START Records for processing

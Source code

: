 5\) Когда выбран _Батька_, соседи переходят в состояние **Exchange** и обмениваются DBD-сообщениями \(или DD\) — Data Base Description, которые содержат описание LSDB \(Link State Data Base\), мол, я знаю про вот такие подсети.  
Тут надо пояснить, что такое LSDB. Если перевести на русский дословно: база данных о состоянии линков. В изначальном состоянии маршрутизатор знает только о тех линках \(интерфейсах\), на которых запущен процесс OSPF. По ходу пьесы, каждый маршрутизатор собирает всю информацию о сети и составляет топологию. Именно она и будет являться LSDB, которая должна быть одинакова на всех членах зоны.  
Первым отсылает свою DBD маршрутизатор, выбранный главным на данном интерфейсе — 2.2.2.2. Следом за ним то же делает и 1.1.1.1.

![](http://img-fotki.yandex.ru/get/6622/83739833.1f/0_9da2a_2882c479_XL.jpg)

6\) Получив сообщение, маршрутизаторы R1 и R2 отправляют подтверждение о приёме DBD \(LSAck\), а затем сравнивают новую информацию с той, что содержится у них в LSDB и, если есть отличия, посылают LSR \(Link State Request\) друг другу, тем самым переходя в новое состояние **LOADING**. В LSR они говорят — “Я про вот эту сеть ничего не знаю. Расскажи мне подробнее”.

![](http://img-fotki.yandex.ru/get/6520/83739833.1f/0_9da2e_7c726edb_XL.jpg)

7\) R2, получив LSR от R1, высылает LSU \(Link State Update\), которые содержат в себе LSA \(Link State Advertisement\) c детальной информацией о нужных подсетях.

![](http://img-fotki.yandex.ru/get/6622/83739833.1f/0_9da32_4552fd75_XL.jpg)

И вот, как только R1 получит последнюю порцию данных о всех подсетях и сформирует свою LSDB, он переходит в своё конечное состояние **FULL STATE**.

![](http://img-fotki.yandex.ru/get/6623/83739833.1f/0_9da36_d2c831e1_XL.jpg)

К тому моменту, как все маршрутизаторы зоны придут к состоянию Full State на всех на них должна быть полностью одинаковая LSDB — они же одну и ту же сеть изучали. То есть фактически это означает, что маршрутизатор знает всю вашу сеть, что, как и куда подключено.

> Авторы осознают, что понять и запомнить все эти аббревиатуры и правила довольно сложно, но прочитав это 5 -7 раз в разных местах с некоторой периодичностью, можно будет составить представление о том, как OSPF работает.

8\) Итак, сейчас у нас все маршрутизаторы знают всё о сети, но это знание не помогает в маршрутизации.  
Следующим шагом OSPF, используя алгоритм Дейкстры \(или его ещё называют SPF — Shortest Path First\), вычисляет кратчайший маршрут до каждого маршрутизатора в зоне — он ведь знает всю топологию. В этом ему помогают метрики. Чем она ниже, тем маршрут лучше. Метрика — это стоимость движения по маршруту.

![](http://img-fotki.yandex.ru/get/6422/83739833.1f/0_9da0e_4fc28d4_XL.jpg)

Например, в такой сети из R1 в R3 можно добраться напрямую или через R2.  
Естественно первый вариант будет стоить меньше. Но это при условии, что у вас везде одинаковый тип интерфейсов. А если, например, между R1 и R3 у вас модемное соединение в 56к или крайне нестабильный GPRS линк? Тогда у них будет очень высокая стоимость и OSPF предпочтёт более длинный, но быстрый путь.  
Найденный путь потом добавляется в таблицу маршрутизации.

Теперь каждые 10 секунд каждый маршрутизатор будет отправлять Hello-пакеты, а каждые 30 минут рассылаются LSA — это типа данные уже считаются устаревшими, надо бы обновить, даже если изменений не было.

END Records for processing

## Task description
All lines with the word "свою" should be copied from the material above.

## Result
Первым отсылает свою DBD маршрутизатор, выбранный главным на данном интерфейсе — 2.2.2.2. Следом за ним то же делает и 1.1.1.1.
И вот, как только R1 получит последнюю порцию данных о всех подсетях и сформирует свою LSDB, он переходит в своё конечное состояние **FULL STATE**.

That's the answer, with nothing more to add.